Low sperm count means that the fluid (semen) you ejaculate during an orgasm contains fewer sperms than normal. A low sperm count is also called oligospermia. A complete absence of sperm is called azoospermia. Your sperm count is considered lower than normal if you have fewer than 15 million sperms per milliliter of semen.

 Having a low sperm count decreases the odds that one of your sperm will fertilize your partner’s egg, resulting in pregnancy. Nonetheless, many men who have a low sperm count are still able to father a child.


The main sign of low sperm count is the inability to conceive a child. There may be no other obvious signs or symptoms.
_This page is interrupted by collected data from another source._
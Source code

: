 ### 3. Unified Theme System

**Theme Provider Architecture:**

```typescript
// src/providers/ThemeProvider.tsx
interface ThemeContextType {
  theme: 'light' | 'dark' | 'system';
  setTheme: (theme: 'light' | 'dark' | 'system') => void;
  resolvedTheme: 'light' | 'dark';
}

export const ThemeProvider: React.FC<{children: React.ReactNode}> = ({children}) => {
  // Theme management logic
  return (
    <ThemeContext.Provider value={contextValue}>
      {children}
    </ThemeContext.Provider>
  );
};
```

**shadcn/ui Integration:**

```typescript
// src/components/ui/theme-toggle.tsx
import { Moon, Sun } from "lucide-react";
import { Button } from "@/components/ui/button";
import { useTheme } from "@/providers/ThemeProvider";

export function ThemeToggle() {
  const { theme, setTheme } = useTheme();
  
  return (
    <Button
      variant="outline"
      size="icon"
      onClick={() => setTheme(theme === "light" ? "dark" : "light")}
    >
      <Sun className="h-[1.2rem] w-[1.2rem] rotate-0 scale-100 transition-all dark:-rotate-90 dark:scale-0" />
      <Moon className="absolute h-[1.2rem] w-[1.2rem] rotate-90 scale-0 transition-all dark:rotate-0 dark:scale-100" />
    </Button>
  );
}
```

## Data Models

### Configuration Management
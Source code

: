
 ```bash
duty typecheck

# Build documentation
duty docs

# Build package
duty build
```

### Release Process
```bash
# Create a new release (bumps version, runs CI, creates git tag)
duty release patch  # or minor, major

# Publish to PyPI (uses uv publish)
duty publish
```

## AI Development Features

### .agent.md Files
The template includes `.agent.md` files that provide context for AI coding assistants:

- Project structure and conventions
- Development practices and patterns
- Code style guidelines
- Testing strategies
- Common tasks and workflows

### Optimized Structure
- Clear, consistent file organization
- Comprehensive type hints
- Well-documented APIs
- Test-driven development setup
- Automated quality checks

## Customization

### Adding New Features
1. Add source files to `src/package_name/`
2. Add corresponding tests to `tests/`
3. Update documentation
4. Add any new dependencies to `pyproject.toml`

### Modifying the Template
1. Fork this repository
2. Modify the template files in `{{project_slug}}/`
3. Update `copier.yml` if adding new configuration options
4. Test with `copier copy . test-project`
  • Hormonal disorder and problems with the shape of the sperm cells.
  • VARICOCELE: A swelling of the veins that drains into the testicle.
  • INFECTIONS: Some sexually transmitted infections, such as chlamydia and gonorrhea, inflammation of the prostate, and other infections of the urinary tract or reproductive organs.
  • CERTAIN MEDICATIONS: Testosterone replacement therapy, cancer medications, certain antifungal and antibiotic medications.
  • Sitting for long periods, wearing tight clothing or using a laptop on your lap for long periods of time also may increase the temperature in your scrotum and reduce sperm production.
  • Prolonged bicycling is a possible cause of reduced fertility due to overheating of the testicles.
  • Alcohol use


  • General physical examination and medical history: This includes examination of your genitals and questions about any inherited conditions, chronic health problems, illnesses, injuries or surgeries that could affect fertility.
  • Semen analysis: this involves counting the total amount of sperm after ejaculation using a microscope.
  • Scrotal ultrasound: This test uses high-frequency sound waves to look at the testicles and supporting structures.
  • Specialized sperm function test: A test used to evaluate how well your sperm survive after ejaculation, how well they can penetrate an egg and whether there’s any problem attaching to the egg.


  • Surgery
  • Using antibiotics to treat infections
  • Hormone treatments and medications
  • Assisted reproductive technology (ART). ART treatments involve obtaining sperm through normal ejaculation, surgical extraction or from donor individuals, depending on your specific case and wishes. The sperm is then inserted into the female genital tract, or used for in vitro fertilization or intracytoplasmic sperm injection.


  • Limit or abstain from smoking and alcohol intake. Habit of taking illegal drugs should be avoided.
  • Keep the weight off.
  • Ensure to reduce excess heat at your scrotal.
  • Reduce stress.
  • Talk to your doctor before taking any herbal remedies or supplements, as some can cause harm when taken in high doses or for extended periods of time.